Only a number is wanted here: the count of lines in the entries below that include the word "subsection".
::: Data excerpts :::
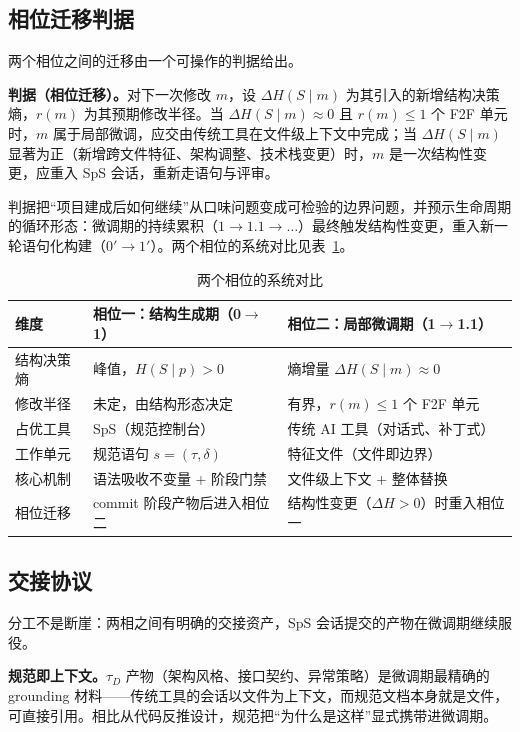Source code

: \documentclass[11pt,a4paper]{ctexart}
\begin{document}
\subsection{相位迁移判据}
两个相位之间的迁移由一个可操作的判据给出。

\textbf{判据（相位迁移）。}对下一次修改 $m$，设 $\Delta H(S\mid m)$ 为其引入的新增结构决策熵，$r(m)$ 为其预期修改半径。当 $\Delta H(S\mid m)\approx 0$ 且 $r(m)\le 1$ 个 F2F 单元时，$m$ 属于局部微调，应交由传统工具在文件级上下文中完成；当 $\Delta H(S\mid m)$ 显著为正（新增跨文件特征、架构调整、技术栈变更）时，$m$ 是一次结构性变更，应重入 SpS 会话，重新走语句与评审。

判据把“项目建成后如何继续”从口味问题变成可检验的边界问题，并预示生命周期的循环形态：微调期的持续累积（$1\to1.1\to\ldots$）最终触发结构性变更，重入新一轮语句化构建（$0'\to1'$）。两个相位的系统对比见表~\ref{tab:phases}。

\begin{table}[htbp]
\centering
\caption{两个相位的系统对比}
\label{tab:phases}
\small
\begin{tabular}{|l|l|l|}
\hline
\textbf{维度} & \textbf{相位一：结构生成期（0$\to$1）} & \textbf{相位二：局部微调期（1$\to$1.1）} \\
\hline
结构决策熵 & 峰值，$H(S\mid p)>0$ & 熵增量 $\Delta H(S\mid m)\approx 0$ \\
\hline
修改半径 & 未定，由结构形态决定 & 有界，$r(m)\le 1$ 个 F2F 单元 \\
\hline
占优工具 & SpS（规范控制台） & 传统 AI 工具（对话式、补丁式） \\
\hline
工作单元 & 规范语句 $s=(\tau,\delta)$ & 特征文件（文件即边界） \\
\hline
核心机制 & 语法吸收不变量 + 阶段门禁 & 文件级上下文 + 整体替换 \\
\hline
相位迁移 & commit 阶段产物后进入相位二 & 结构性变更（$\Delta H>0$）时重入相位一 \\
\hline
\end{tabular}
\end{table}

\subsection{交接协议}
分工不是断崖：两相之间有明确的交接资产，SpS 会话提交的产物在微调期继续服役。

\textbf{规范即上下文。}$\tau_D$ 产物（架构风格、接口契约、异常策略）是微调期最精确的 grounding 材料——传统工具的会话以文件为上下文，而规范文档本身就是文件，可直接引用。相比从代码反推设计，规范把“为什么是这样”显式携带进微调期。
\end{document}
:::
Task response:
2